- _DATA_
□ □ □ □

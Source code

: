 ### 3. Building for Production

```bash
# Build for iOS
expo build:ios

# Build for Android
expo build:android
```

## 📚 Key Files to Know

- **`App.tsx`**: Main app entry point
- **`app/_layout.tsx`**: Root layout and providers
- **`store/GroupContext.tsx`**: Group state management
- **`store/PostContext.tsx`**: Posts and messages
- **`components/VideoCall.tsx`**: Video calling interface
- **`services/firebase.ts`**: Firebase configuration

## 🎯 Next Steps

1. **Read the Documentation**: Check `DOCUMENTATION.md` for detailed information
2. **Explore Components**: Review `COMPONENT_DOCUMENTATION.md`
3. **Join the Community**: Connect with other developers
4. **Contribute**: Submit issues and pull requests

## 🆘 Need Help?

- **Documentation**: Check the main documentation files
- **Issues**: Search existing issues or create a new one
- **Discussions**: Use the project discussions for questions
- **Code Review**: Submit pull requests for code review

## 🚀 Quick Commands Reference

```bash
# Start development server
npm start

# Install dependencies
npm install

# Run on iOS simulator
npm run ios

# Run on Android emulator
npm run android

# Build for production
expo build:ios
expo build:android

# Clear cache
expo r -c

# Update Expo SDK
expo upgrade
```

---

□ □ □ □

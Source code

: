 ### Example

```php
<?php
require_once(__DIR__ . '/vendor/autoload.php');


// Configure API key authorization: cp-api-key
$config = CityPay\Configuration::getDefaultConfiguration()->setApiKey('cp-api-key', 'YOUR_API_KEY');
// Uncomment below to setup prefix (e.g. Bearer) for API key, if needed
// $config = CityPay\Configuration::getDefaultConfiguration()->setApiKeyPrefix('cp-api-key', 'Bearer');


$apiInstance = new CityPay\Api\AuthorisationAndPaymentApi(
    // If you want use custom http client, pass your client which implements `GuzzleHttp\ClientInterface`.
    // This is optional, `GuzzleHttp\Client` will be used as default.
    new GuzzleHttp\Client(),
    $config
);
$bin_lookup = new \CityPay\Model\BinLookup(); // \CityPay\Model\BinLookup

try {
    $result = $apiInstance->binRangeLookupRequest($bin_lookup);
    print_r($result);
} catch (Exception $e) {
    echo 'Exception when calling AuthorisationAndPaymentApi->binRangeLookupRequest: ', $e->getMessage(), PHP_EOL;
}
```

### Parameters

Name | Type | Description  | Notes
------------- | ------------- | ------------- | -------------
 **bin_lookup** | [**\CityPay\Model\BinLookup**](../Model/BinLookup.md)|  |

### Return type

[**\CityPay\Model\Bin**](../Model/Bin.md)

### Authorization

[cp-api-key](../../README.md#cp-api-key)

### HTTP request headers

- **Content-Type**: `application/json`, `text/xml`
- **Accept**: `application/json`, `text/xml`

□ □ □ □

- _WHAT YOU HAVE TO DO_
The lines of the records that contain the string "Exception" should be located and copied.

- _SOLUTION FOR THIS TASK_
} catch (Exception $e) {
    echo 'Exception when calling AuthorisationAndPaymentApi->binRangeLookupRequest: ', $e->getMessage(), PHP_EOL;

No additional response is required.